Des Diables non plus favoris mais outsiders
Dans l'équation, il ne faut oublier la donnée Diables rouges. "J'ai connu des éditions, comme en 2014, où on a fait les stars au niveau commercial, mais on ne faisait que répondre au téléphone." Comprenez que les annonceurs se ruaient pour être de la partie. "Le point d'orgue de la commercialisation des espaces et de la promotion des Diables, c'était 2018 et la génération dorée. C'était même, à un moment donné, too much", juge Massimo Papa. "Quand vous voyez à l'époque 'Jupiler We are Belgium'sur les canettes, si les Diables sont champions du monde cette année-là, c'est à vie. De manière générale, il y a quelque chose qui s'est essoufflé avec les Diables. On sent qu'il faut plus les vendre que de se les faire acheter et tout ce qu'on a mis en place n'a pas trouvé son preneur cette fois-ci."

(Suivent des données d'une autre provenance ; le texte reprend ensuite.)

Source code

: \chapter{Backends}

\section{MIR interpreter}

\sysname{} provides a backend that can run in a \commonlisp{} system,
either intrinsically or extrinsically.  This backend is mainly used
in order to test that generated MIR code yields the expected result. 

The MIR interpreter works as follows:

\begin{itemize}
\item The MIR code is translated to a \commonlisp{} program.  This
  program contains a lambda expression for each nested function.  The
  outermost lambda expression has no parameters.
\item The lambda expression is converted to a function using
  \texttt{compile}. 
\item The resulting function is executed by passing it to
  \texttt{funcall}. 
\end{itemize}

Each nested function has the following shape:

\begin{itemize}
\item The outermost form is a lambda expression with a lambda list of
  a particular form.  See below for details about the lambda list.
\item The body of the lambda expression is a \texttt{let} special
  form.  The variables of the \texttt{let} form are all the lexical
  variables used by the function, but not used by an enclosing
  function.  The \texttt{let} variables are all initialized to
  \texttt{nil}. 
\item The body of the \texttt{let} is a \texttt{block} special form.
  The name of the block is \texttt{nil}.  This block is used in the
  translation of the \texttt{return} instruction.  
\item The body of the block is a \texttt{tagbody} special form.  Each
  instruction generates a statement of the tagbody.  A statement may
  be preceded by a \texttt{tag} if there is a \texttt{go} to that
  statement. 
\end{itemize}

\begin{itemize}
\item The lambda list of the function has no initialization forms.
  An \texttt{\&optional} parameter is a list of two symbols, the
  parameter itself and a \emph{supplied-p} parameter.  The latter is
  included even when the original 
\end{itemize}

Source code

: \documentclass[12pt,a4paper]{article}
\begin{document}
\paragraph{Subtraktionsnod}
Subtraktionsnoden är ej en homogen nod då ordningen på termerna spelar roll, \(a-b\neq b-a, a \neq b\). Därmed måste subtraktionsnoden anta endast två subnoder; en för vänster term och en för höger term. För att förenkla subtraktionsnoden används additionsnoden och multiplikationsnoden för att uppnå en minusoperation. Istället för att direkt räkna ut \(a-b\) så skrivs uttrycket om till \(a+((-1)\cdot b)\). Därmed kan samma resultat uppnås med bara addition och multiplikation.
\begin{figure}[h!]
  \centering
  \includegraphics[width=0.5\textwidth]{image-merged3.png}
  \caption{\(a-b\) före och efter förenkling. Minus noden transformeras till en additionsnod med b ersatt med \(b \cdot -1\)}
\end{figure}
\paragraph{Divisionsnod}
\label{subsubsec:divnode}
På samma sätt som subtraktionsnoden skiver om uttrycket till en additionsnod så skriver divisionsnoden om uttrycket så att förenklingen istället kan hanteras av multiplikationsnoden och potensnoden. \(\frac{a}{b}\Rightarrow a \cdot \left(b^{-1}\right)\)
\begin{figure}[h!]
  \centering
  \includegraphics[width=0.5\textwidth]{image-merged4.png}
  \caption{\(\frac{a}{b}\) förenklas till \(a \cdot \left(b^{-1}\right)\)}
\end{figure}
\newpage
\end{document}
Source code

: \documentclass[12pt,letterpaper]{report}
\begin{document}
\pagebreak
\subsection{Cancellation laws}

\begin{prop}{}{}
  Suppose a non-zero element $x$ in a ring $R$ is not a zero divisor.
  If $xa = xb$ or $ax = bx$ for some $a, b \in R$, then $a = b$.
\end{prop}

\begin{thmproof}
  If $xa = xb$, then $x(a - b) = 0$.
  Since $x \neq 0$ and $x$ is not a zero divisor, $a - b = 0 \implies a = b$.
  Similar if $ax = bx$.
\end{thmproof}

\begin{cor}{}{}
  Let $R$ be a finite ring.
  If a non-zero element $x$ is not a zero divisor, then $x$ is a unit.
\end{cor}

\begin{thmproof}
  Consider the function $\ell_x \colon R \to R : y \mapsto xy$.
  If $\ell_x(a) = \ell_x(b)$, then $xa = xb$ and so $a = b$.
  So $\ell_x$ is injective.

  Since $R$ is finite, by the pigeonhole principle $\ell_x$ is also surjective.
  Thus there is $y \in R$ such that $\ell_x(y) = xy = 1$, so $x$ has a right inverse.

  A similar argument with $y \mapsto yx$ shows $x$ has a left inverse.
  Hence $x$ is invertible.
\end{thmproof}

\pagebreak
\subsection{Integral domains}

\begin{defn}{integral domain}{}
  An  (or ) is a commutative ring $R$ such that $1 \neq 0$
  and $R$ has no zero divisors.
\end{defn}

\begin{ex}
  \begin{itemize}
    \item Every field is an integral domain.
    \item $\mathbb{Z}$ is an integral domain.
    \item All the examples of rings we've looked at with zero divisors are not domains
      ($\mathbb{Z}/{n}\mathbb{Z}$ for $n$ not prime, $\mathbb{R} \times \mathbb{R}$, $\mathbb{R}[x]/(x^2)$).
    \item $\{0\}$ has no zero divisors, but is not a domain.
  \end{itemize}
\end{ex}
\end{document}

Je ne sens pas la fièvre monter
Aujourd'hui, la génération dorée est de l'histoire ancienne et les Diables ne font plus office de favoris mais au mieux d'outsiders. Heureusement, les présences de Romelu Lukaku, Kevin De Bruyne et Thibaut Courtois renforcent l'attrait pour la compétition, estime le directeur général adjoint de la RMB. "Parce que je pense que le consommateur, de les voir jouer, ça l'intéresse pas mal." Mais, notait Massimo Papa mi-mai, au moment de cet entretien, "je ne sens pas la fièvre monter alors qu'on est à quatre semaines de l'événement. Même la sélection de Garcia, il y a eu un titre. Et puis, c'est tout".

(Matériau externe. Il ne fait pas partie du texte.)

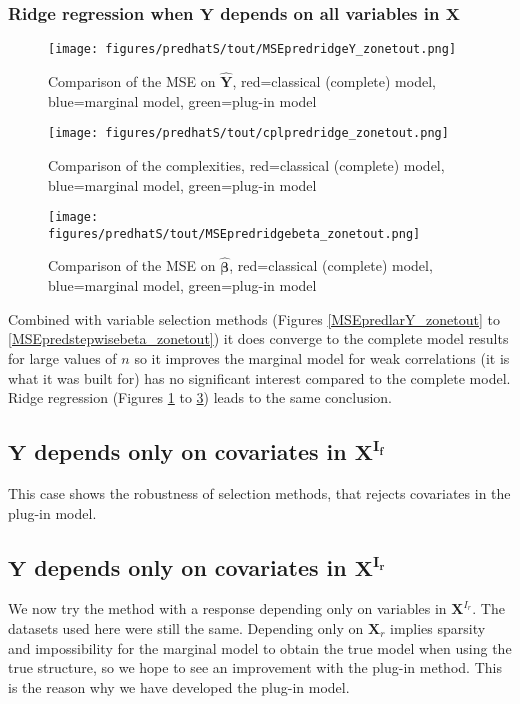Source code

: \documentclass[12pt,a4paper]{report}
\begin{document}
\subsubsection{Ridge regression when $\boldsymbol{Y}$ depends on all variables in $\boldsymbol{X}$}

\begin{figure}[h!]
	\centering
		  \texttt{[image: figures/predhatS/tout/MSEpredridgeY\_zonetout.png]}
		\caption{Comparison of the MSE on $\hat{\boldsymbol{Y}}$, red=classical (complete) model, blue=marginal model, green=plug-in model}\label{MSEpredridgeY_zonetout}
	\end{figure}
	\begin{figure}[h!]
	\centering
		  \texttt{[image: figures/predhatS/tout/cplpredridge\_zonetout.png]}
		\caption{Comparison of the complexities, red=classical (complete) model, blue=marginal model, green=plug-in model}\label{cplpredridge_zonetout}
	\end{figure}
	\begin{figure}[h!]
	\centering
		  \texttt{[image: figures/predhatS/tout/MSEpredridgebeta\_zonetout.png]}
		\caption{Comparison of the MSE on $\hat{\boldsymbol{\beta}}$, red=classical (complete) model, blue=marginal model, green=plug-in model}\label{MSEpredridgebeta_zonetout}
	\end{figure}
	\FloatBarrier

\clearpage

Combined with variable selection methods (Figures \ref{MSEpredlarY_zonetout} to \ref{MSEpredstepwisebeta_zonetout}) it does converge to the complete model results for large values of $n$ so it improves the marginal model for weak correlations (it is what it was built for) has no significant interest compared to the complete model. Ridge regression (Figures \ref{MSEpredridgeY_zonetout} to \ref{MSEpredridgebeta_zonetout}) leads to the same conclusion.

\subsection{$\boldsymbol{Y}$ depends only on covariates in $\boldsymbol{X^{I_f}}$}	 \label{tableMSEsimdroitepred}
This case shows the robustness of selection methods, that rejects covariates in the plug-in model.\\ 

	
	\subsection{$\boldsymbol{Y}$ depends only on covariates in $\boldsymbol{X^{I_r}}$ }	 \label{tableMSEsimgauchepred}
We now try the method with a response depending only on variables in $\boldsymbol{X}^{I_r}$. The datasets used here were still the same.
Depending only on $\boldsymbol{X}_r$ implies sparsity and impossibility for the marginal model to obtain the true model when using the true structure, so we hope to see an improvement with the plug-in method. This is the reason why we have developed the plug-in model. \\
\end{document}
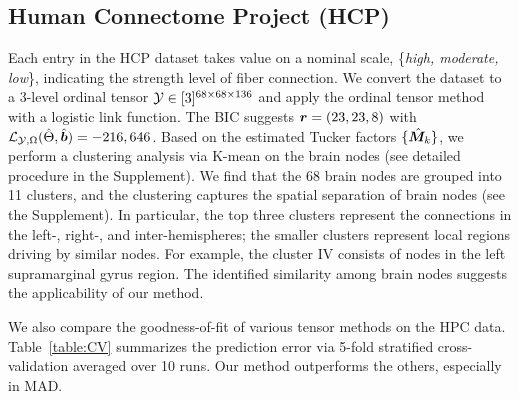 \documentclass{article}
\theoremstyle{plain}
\theoremstyle{definition}
\begin{document}
\subsection{Human Connectome Project (HCP)}
Each entry in the HCP dataset takes value on a nominal scale, \{{\it high, moderate, low}\}, indicating the strength level of fiber connection. We convert the dataset to a 3-level ordinal tensor $\mathcal{Y}\in[3]^{68\times 68\times 136}$ and apply the ordinal tensor method with a logistic link function. The BIC suggests $\bm{r} = (23,23,8)$ with $\mathcal{L}_{\mathcal{Y},\Omega}(\hat{\Theta},\hat{\bm{b}}) = -216,646$. Based on the estimated Tucker factors $\{\hat {\bm M}_k\}$, we perform a clustering analysis via K-mean on the brain nodes (see detailed procedure in the Supplement). We find that the 68 brain nodes are grouped into 11 clusters, and the clustering captures the spatial separation of brain nodes (see the Supplement). In particular, the top three clusters represent the connections in the left-, right-, and inter-hemispheres; the smaller clusters represent local regions driving by similar nodes. For example, the cluster IV consists of nodes in the left supramarginal gyrus region. The identified similarity among brain nodes suggests the applicability of our method.

We also compare the goodness-of-fit of various tensor methods on the HPC data. Table~\ref{table:CV} summarizes the prediction error via 5-fold stratified cross-validation averaged over 10 runs. Our method outperforms the others, especially in MAD.

\begin{table}[http]
\vspace{-.2cm}
\caption{Comparison of prediction error in the HPC and InCarMusic analyses. Standard errors are reported in parentheses.}\label{table:CV}
\vspace{-.3cm}
\end{table}
\end{document}
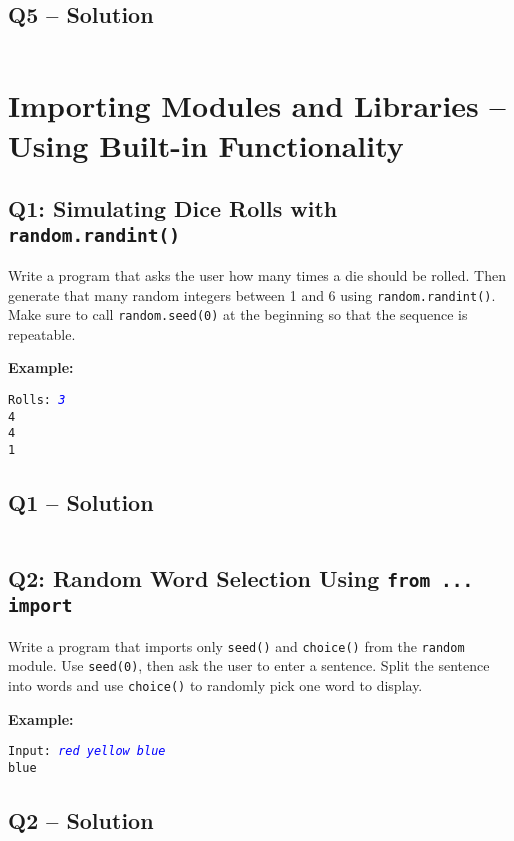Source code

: \documentclass[a4paper,11pt]{article}
\begin{document}
\subsection*{Q5 – Solution}
\inputminted{python}{Files/5/5.py}


\section{Importing Modules and Libraries – Using Built-in Functionality}

\subsection*{Q1: Simulating Dice Rolls with \texttt{random.randint()}}
Write a program that asks the user how many times a die should be rolled. Then generate that many random integers between 1 and 6 using \texttt{random.randint()}. Make sure to call \texttt{random.seed(0)} at the beginning so that the sequence is repeatable.

\textbf{Example:}
\begin{flushleft}
	\texttt{Rolls: \textcolor{blue}{\textit{3}}}\\
	\texttt{4\\4\\1}
\end{flushleft}

\subsection*{Q1 – Solution}
\inputminted{python}{Files/6/1.py}

\subsection*{Q2: Random Word Selection Using \texttt{from ... import}}
Write a program that imports only \texttt{seed()} and \texttt{choice()} from the \texttt{random} module. Use \texttt{seed(0)}, then ask the user to enter a sentence. Split the sentence into words and use \texttt{choice()} to randomly pick one word to display.

\textbf{Example:}
\begin{flushleft}
	\texttt{Input: \textcolor{blue}{\textit{red yellow blue}}}\\
	\texttt{blue}
\end{flushleft}

\subsection*{Q2 – Solution}
\inputminted{python}{Files/6/2.py}
\end{document}
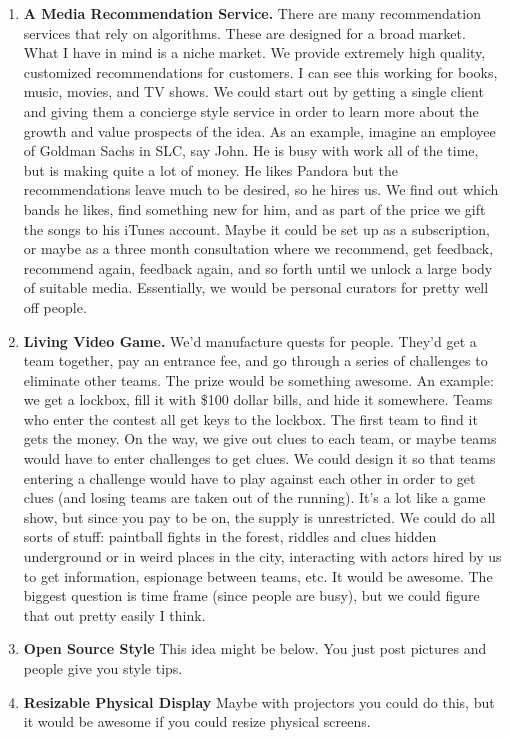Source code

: \documentclass[paper=a4, fontsize=11pt]{scrartcl} %
\numberwithin{equation}{section} %
\numberwithin{figure}{section} %
\numberwithin{table}{section} %
\begin{document}
\begin{enumerate}
\item \textbf{A Media Recommendation Service.}  There are many recommendation services that rely on algorithms.  These are designed for a broad market.  What I have in mind is a niche market.  We provide extremely high quality, customized recommendations for customers.  I can see this working for books, music, movies, and TV shows.  We could start out by getting a single client and giving them a concierge style service in order to learn more about the growth and value prospects of the idea.  As an example, imagine an employee of Goldman Sachs in SLC, say John.  He is busy with work all of the time, but is making quite a lot of money.  He likes Pandora but the recommendations leave much to be desired, so he hires us.  We find out which bands he likes, find something new for him, and as part of the price we gift the songs to his iTunes account.  Maybe it could be set up as a subscription, or maybe as a three month consultation where we recommend, get feedback, recommend again, feedback again, and so forth until we unlock a large body of suitable media.  Essentially, we would be personal curators for pretty well off people.

\item \textbf{Living Video Game.}  We'd manufacture quests for people.  They'd get a team together, pay an entrance fee, and go through a series of challenges to eliminate other teams.  The prize would be something awesome.  An example: we get a lockbox, fill it with \$100 dollar bills, and hide it somewhere.  Teams who enter the contest all get keys to the lockbox.  The first team to find it gets the money.  On the way, we give out clues to each team, or maybe teams would have to enter challenges to get clues.  We could design it so that teams entering a challenge would have to play against each other in order to get clues (and losing teams are taken out of the running).  It's a lot like a game show, but since you pay to be on, the supply is unrestricted.  We could do all sorts of stuff: paintball fights in the forest, riddles and clues hidden underground or in weird places in the city, interacting with actors hired by us to get information, espionage between teams, etc.  It would be awesome.  The biggest question is time frame (since people are busy), but we could figure that out pretty easily I think. 

\item \textbf{Open Source Style}  This idea might be below.  You just post pictures and people give you style tips.  
\item \textbf{Resizable Physical Display}  Maybe with projectors you could do this, but it would be awesome if you could resize physical screens.


\end{enumerate}
\end{document}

Cela se reflète dans la tarification des spots proposés pour les matchs des Diables. En 2018, en Russie, il fallait débourser de 15 600 € à 31 300 € (brut !) pour avoir ses 30 secondes de pub pour une affiche comme Angleterre - Belgique. Cette année, il faut compter de 12 400 € à 22 300 € pour Belgique - Égypte et Belgique - Iran. On tombe entre 3 700 € et 5 100 € pour Nouvelle-Zélande - Belgique en raison de l'horaire (5 h du matin).

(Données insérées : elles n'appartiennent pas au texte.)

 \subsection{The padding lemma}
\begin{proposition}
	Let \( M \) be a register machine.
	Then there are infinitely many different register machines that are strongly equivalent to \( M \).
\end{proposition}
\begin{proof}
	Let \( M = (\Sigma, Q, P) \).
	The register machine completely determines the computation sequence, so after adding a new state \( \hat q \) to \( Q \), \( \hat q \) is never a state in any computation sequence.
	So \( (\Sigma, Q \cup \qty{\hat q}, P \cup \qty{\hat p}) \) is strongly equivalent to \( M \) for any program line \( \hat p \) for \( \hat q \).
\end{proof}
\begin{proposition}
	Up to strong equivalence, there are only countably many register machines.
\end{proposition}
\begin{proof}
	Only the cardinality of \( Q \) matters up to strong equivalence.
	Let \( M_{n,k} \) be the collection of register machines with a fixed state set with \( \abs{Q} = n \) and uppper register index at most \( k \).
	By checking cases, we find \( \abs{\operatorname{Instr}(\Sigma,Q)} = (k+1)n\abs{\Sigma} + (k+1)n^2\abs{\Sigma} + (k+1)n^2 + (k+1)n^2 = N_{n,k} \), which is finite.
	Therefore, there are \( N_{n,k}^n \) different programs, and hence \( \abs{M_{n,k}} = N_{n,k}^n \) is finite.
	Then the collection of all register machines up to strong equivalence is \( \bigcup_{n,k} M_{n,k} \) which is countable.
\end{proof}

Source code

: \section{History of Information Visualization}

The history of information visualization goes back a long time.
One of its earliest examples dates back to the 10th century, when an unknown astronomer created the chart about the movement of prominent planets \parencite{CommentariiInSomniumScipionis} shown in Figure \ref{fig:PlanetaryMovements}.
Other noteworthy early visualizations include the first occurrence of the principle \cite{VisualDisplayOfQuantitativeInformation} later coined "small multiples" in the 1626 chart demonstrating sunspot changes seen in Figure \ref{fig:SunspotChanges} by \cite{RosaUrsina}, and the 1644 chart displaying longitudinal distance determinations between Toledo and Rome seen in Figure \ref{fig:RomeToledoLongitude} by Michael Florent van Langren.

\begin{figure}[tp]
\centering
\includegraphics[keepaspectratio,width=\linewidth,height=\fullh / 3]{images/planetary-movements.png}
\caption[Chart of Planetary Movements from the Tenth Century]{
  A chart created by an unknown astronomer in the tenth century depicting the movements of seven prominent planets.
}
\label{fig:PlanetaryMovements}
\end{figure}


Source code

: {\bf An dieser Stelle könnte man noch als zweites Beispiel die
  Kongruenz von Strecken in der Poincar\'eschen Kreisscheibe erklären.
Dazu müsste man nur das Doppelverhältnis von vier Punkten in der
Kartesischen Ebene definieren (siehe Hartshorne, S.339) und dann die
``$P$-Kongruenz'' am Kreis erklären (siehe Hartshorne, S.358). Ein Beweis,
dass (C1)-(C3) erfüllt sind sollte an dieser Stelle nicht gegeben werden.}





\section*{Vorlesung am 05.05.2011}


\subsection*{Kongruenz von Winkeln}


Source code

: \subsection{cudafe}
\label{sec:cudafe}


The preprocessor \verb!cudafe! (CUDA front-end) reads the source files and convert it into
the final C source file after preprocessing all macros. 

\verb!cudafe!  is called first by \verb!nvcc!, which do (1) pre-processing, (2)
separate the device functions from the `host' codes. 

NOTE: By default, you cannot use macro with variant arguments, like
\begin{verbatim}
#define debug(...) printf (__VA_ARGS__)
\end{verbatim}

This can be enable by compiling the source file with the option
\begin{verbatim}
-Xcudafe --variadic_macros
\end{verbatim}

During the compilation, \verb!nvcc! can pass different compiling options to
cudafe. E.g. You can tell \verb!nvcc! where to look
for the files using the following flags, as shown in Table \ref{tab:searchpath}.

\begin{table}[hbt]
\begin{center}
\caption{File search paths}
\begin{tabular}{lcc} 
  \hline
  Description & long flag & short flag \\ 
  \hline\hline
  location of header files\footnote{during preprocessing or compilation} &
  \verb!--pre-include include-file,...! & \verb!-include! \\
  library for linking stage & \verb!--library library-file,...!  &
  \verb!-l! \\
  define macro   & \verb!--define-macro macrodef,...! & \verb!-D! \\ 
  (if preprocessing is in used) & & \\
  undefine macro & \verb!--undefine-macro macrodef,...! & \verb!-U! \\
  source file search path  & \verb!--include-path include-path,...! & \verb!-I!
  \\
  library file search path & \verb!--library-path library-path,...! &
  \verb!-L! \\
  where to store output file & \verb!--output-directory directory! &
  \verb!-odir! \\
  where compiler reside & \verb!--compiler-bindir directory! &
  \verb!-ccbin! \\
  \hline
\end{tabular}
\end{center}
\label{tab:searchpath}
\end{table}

En revanche, une finale avec les Diables est plus bankable aujourd'hui qu'il y a huit ans. En Russie, les tarifs étaient compris entre 15 500 € et 38 000 €. Si Lukaku et les siens montent sur la pelouse du MetLife Stadium de New York le 19 juillet, il faudra débourser de 18 600 € à 48 800 € pour faire partie des annonceurs diffusés.
L'absence de certains grands noms pèse aussi. "Quand on voit des équipes comme l'Italie ne pas apparaître à la Coupe du Monde, ça a un impact. Il est léger, il est moins important que si les Diables rouges n'avaient pas été présents. Mais oui, il a quand même un impact."